[Dataset records]
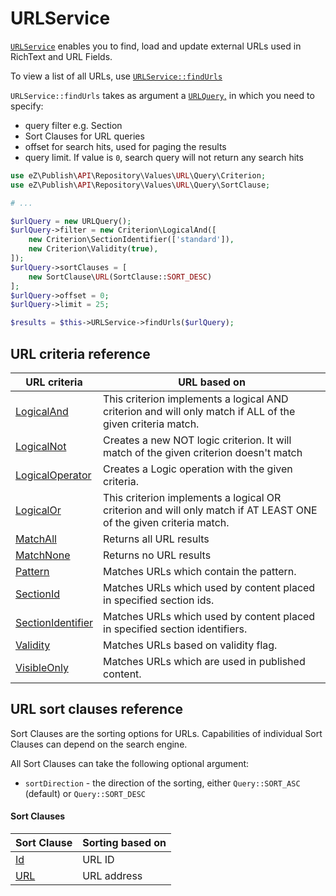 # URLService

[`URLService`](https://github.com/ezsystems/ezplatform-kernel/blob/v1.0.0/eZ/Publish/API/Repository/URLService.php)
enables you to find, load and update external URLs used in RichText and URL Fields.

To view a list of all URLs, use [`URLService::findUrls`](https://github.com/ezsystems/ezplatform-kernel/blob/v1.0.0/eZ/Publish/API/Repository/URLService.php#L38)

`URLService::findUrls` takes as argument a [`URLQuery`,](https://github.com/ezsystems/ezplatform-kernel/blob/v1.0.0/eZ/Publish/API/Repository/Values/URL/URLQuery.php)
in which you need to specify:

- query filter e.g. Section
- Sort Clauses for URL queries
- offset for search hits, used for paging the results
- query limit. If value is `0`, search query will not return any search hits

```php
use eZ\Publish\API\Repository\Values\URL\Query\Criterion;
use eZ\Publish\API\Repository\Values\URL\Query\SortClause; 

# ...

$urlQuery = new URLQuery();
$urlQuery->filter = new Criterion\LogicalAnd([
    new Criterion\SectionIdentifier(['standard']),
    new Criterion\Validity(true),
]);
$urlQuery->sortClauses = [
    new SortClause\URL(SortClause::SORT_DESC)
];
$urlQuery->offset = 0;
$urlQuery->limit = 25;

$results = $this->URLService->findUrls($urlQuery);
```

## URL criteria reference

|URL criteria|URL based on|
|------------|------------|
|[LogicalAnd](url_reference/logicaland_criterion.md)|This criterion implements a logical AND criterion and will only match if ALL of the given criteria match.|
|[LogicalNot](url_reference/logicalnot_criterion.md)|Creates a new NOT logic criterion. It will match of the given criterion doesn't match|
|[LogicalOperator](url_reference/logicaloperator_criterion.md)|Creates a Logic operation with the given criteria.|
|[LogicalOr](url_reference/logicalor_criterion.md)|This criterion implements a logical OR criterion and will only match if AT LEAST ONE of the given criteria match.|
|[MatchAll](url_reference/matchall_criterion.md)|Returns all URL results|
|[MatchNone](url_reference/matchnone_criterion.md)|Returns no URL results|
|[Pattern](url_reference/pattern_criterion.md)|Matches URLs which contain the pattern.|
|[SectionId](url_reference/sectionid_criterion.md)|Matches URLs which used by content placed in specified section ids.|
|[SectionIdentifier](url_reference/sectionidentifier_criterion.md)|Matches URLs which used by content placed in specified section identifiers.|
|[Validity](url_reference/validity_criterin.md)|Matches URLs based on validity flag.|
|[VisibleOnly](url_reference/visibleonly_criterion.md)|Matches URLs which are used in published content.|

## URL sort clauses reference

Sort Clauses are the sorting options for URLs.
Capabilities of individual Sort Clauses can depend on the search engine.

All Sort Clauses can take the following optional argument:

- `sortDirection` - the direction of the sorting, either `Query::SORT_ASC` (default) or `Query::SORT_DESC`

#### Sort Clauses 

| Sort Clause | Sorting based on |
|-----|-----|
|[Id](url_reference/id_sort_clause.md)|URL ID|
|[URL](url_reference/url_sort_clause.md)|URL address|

**Directions for this task:** From the line holding "criterion doesn't match|" to the line holding "contain the pattern.|", inclusive, restate each line above exactly as written.

**Problem solution:**
|[LogicalNot](url_reference/logicalnot_criterion.md)|Creates a new NOT logic criterion. It will match of the given criterion doesn't match|
|[LogicalOperator](url_reference/logicaloperator_criterion.md)|Creates a Logic operation with the given criteria.|
|[LogicalOr](url_reference/logicalor_criterion.md)|This criterion implements a logical OR criterion and will only match if AT LEAST ONE of the given criteria match.|
|[MatchAll](url_reference/matchall_criterion.md)|Returns all URL results|
|[MatchNone](url_reference/matchnone_criterion.md)|Returns no URL results|
|[Pattern](url_reference/pattern_criterion.md)|Matches URLs which contain the pattern.|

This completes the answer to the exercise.